Что он имел в виду, мысленно произнося это значительное «любопытно», он и сам не знал, но все его плохое настроение, тяготившее его в последнюю неделю, вдруг как рукой сняло; он протянул руку, разжал пальцы, и кленовый лист наискось полетел с четвертого этажа к центру площади. Анисимов проследил за ним, вернулся к столу и стал быстро просматривать последние отчеты и сводки.
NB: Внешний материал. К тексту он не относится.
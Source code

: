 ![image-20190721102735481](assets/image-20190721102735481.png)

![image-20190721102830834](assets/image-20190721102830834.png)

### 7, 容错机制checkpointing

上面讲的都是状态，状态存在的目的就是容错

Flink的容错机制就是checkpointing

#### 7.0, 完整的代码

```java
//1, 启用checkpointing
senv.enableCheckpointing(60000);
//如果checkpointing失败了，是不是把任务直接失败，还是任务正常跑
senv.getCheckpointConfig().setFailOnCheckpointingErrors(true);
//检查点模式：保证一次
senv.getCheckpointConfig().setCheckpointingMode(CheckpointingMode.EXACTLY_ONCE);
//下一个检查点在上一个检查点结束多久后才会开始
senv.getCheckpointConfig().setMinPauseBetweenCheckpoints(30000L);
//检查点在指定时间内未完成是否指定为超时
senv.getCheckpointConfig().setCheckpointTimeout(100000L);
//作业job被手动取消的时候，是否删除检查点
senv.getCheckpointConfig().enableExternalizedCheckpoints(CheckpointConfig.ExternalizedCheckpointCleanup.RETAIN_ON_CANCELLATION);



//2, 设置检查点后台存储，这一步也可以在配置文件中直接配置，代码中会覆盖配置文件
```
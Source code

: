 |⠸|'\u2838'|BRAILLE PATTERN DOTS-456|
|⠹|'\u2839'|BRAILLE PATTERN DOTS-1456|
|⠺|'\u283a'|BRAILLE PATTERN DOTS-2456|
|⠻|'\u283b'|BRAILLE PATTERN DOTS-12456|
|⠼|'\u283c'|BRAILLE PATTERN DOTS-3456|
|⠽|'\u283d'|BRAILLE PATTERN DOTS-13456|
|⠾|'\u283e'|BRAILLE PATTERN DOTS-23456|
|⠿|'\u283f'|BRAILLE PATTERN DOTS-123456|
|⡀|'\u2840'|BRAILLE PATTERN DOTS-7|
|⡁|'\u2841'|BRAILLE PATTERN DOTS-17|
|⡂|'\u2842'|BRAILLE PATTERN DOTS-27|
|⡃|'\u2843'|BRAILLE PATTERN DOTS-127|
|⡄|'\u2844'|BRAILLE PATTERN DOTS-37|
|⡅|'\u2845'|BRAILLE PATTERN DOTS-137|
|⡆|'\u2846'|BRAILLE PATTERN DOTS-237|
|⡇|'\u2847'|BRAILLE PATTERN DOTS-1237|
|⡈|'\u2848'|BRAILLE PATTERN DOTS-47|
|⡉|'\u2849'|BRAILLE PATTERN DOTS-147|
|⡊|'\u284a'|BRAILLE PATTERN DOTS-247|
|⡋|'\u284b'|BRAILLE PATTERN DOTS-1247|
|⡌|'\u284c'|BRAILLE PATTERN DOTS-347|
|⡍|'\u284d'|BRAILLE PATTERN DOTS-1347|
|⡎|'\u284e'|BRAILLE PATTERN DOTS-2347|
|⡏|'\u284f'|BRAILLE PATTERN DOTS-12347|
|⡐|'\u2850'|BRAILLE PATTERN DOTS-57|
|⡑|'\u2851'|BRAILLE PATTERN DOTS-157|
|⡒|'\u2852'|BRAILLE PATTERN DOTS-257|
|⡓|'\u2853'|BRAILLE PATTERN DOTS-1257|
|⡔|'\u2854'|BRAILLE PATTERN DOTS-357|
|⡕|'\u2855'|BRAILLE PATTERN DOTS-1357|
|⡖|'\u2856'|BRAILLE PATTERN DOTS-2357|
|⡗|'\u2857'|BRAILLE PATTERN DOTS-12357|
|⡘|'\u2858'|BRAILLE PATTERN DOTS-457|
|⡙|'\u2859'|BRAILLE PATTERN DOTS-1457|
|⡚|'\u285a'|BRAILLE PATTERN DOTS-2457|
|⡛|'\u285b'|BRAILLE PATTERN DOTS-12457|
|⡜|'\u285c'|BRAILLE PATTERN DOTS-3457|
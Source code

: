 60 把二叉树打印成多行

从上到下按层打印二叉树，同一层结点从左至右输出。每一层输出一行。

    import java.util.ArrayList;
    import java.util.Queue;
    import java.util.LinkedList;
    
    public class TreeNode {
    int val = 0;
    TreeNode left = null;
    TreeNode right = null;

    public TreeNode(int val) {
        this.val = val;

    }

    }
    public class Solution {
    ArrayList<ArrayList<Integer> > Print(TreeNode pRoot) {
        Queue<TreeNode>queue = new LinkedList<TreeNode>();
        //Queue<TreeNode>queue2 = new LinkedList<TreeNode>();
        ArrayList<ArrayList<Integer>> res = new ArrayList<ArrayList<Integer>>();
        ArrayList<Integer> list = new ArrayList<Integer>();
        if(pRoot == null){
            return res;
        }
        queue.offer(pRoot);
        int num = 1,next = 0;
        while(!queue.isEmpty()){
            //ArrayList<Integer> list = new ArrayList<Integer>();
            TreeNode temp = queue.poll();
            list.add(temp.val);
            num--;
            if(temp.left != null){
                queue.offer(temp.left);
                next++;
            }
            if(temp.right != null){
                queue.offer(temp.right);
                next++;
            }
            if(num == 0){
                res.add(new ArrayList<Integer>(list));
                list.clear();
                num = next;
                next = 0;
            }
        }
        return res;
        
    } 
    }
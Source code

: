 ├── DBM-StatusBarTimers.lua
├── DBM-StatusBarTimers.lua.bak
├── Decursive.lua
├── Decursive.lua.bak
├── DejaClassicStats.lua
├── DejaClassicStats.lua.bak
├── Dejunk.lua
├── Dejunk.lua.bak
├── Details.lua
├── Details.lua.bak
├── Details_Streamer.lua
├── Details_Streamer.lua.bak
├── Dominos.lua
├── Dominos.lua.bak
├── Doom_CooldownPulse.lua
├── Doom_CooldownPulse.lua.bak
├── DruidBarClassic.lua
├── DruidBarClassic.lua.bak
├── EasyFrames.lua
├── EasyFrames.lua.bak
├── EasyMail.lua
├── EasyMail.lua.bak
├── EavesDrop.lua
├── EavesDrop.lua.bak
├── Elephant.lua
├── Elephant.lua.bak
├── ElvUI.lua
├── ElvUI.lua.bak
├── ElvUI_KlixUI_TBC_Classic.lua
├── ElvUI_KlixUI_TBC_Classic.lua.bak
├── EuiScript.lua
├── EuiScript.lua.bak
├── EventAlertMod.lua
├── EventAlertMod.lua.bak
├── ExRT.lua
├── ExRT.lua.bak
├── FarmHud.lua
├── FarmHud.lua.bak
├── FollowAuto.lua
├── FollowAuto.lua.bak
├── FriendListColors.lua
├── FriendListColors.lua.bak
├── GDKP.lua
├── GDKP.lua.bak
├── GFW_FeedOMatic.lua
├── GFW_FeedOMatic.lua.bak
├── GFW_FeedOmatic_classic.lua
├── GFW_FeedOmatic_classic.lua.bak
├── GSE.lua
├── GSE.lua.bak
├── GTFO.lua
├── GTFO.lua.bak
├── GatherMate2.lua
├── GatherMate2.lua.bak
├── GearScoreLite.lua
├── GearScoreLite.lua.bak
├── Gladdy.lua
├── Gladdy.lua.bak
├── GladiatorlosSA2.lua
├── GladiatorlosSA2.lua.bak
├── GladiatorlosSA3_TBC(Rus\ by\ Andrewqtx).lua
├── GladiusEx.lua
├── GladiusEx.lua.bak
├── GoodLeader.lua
День выдался жаркий, в кабинет время от времени врывался сухой ветер; Анисимов, прихватывая бумаги рукой, косился на окно, но закрывать его не хотел. «Сейчас бы плюнуть на все, махнуть куда-нибудь подальше от города, в лесок, искупаться, – подумал он, отталкивая от себя пухлую кипу бумаг. – Что за система… Продали пару штанов – недельная сводка, изгрызли мыши ящик макарон – целое досье… боже ты мой, как обставлено… Все эти горы исписанных бумаг – манна небесная для жуликов самых разных мастей, любой въедливый ревизор не прожует».

Внезапная мысль заставила его рассмеяться: разумеется, так и есть, бумаги бумагами, а двадцати лет как не было, status quo, по-прежнему приходится работать на того же Брюханова, хотя после войны так ни разу и не пришлось с ним увидеться. И штаны, и селедка, и буровые установки, и составы с лесом – все это, разумеется, хорошо и нужно, но это всего лишь поверхностная сторона жизни, опротивевшая, пресная, неинтересная, и он по-прежнему ищет приложения главенствующей своей, подспудной идее. Ищет и не находит. Вот что, решил он, нужно встретиться с Брюхановым. Основное приложение его силам всегда, как ни странно, определялось именно в соприкосновении с Брюхановым; быть может, и сейчас достаточно мелькнуть рядом, и родится живительная искра, без которой жизнь холодна, пуста и бесцельна. Хватит, хватит, пора отвлечься, осточертело возиться с опостылевшими сводками, ведь он и раньше с омерзением выводил цифры, означающие новые центнеры хамсы или количество пар штанов и ватных телогреек; ведь не однажды он ловил себя на желании опрокинуть собственный стол, выскочить в приемную, откуда все время слышались приглушенные голоса, разогнать посетителей, наброситься на тихую, безответную, всегда отвратительно мелко, по-овечьи завитую секретаршу. Он стиснул виски: «Пятьсот пар мужских кальсон», – выхватил его взгляд из какой-то пространной списочной бумаги; он сам видел на складах эти мужичьи кальсоны из хлопкобумажного грубого материала, именуемого в просторечье бязью.